Document images with source code
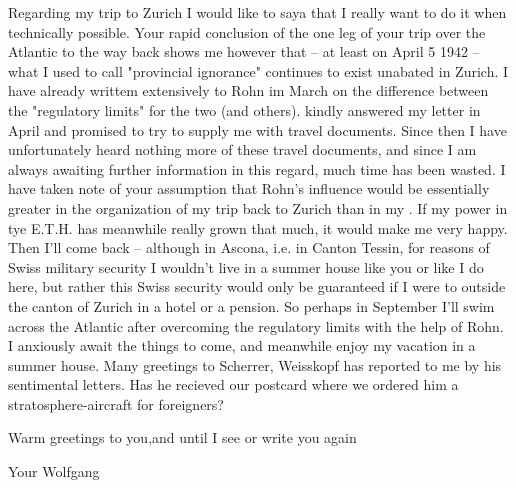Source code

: Regarding my trip to Zurich I would like to saya that I really want to do it when technically possible. Your rapid conclusion of the one leg of your trip over the Atlantic to the way back shows me however that -- at least on April 5 1942 -- what I used to call "provincial ignorance" continues to exist unabated in Zurich. I have already writtem extensively to Rohn im March on the difference between the "regulatory limits" for the two  (and others).  kindly answered my letter in April and promised to try to supply me with travel documents. Since then I have unfortunately heard nothing more of these travel documents, and since I am always awaiting further information in this regard, much time has been wasted. I have taken note of your assumption that Rohn's influence would be essentially greater in the organization of my trip back to Zurich than in my . If my power in tye E.T.H. has meanwhile really grown that much, it would make me very happy. Then I'll come back -- although in Ascona, i.e. in Canton Tessin, for reasons of Swiss military security I wouldn't live in a summer house like you or like I do here, but rather this Swiss security would only be guaranteed if I were to  outside the canton of Zurich in a hotel or a pension. So perhaps in September I'll swim across the Atlantic after overcoming the regulatory limits with the help of Rohn. I anxiously await the things to come, and meanwhile enjoy my vacation in a summer house. Many greetings to Scherrer, Weisskopf has reported to me by his sentimental letters. Has he recieved our postcard where we ordered him a stratosphere-aircraft for foreigners?

Warm greetings to you,and until I see or write you again

Your Wolfgang


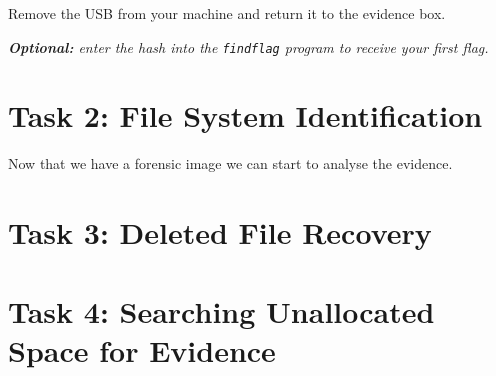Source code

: \documentclass[a4paper,11pt]{article}
\begin{document}
Remove the USB from your machine and return it to the evidence box.

\textit{\textbf{Optional:} enter the hash into the \texttt{findflag} program to receive your first flag.}

\section{Task 2: File System Identification}
Now that we have a forensic image we can start to analyse the evidence.


\section{Task 3: Deleted File Recovery}

\section{Task 4: Searching Unallocated Space for Evidence}
\end{document}
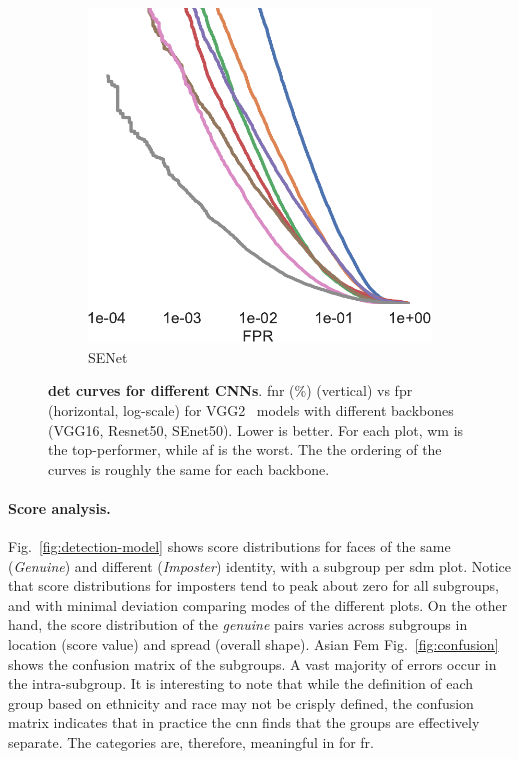 \begin{figure}[h!]
\begin{subfigure}[t]{.27\linewidth}
    \includegraphics[width=.75\linewidth]{figures/curve_senet50_subgroups-crop.pdf}
    \caption{SENet~\cite{hu2018squeeze}}
    \end{subfigure}
    \caption{\small{\textbf{\gls{det} curves for different CNNs}. \gls{fnr} (\%) (vertical) vs \gls{fpr}  (horizontal, log-scale) for VGG2~\cite{Cao18} models with different backbones (VGG16, Resnet50, SEnet50). Lower is better. For each plot, \gls{wm} is the top-performer, while \gls{af} is the worst. The the ordering of the curves is roughly the same for each backbone.}}\label{fig:sdm-appendix-a}
\end{figure}
\noindent\paragraph{Score analysis.}
Fig.~\ref{fig:detection-model} shows score distributions for faces of the same (\ie \emph{Genuine}) and different (\ie \emph{Imposter}) identity, with a subgroup per \gls{sdm} plot. Notice that score distributions for imposters tend to peak about zero for all subgroups, and with minimal deviation comparing modes of the different plots. On the other hand, the score distribution of the \emph{genuine} pairs varies across subgroups in location (\ie score value) and spread (\ie overall shape). Asian Fem
Fig.~\ref{fig:confusion} shows the confusion matrix of the subgroups. A vast majority of errors occur in the intra-subgroup. It is interesting to note that while the definition of  each group  based on ethnicity and race may not be crisply defined, the confusion matrix indicates that in practice the \gls{cnn} finds that the groups are effectively separate. The categories are, therefore, meaningful in for \gls{fr}.








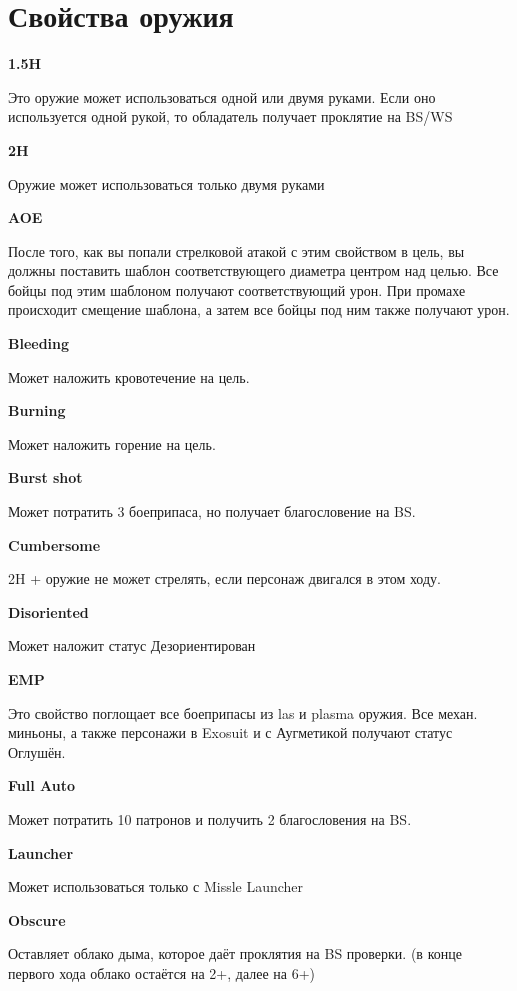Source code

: \section*{Свойства оружия}
    \begin{multicols}{2}
        \textbf{1.5H}

        Это оружие может использоваться одной или двумя руками. Если оно используется одной рукой, то обладатель получает проклятие на BS/WS

        \textbf{2H}

        Оружие может использоваться только двумя руками

        \textbf{AOE}

        После того, как вы попали стрелковой атакой с этим свойством в цель, вы должны поставить шаблон соответствующего диаметра центром над целью.
        Все бойцы под этим шаблоном получают соответствующий урон. При промахе происходит смещение шаблона, а затем все бойцы под ним также получают урон. 

        \textbf{Bleeding}

        Может наложить кровотечение на цель.

        \textbf{Burning}

        Может наложить горение на цель.

        \textbf{Burst shot}

        Может потратить 3 боеприпаса, но получает благословение на BS.

        \textbf{Cumbersome}

        2H + оружие не может стрелять, если персонаж двигался в этом ходу.

        \textbf{Disoriented}

        Может наложит статус Дезориентирован

        \textbf{EMP}

        Это свойство поглощает все боеприпасы из las и plasma оружия. Все механ. миньоны, а также персонажи в Exosuit и с Аугметикой получают статус Оглушён.

        \textbf{Full Auto}

        Может потратить 10 патронов и получить 2 благословения на BS.

        \textbf{Launcher}

        Может использоваться только с Missle Launcher

        \textbf{Obscure}

        Оставляет облако дыма, которое даёт проклятия на BS проверки. (в конце первого хода облако остаётся на 2+, далее на 6+)


\end{multicols}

== Work instructions ==
Look above for the line containing "Your Wolfgang", then copy exactly from it through the line containing "Remove the USB", keeping both and leaving out pictures. Add nothing else.

== Exercise answer ==
Your Wolfgang


Source code

: \documentclass[a4paper,11pt]{article}
\begin{document}
Remove the USB from your machine and return it to the evidence box.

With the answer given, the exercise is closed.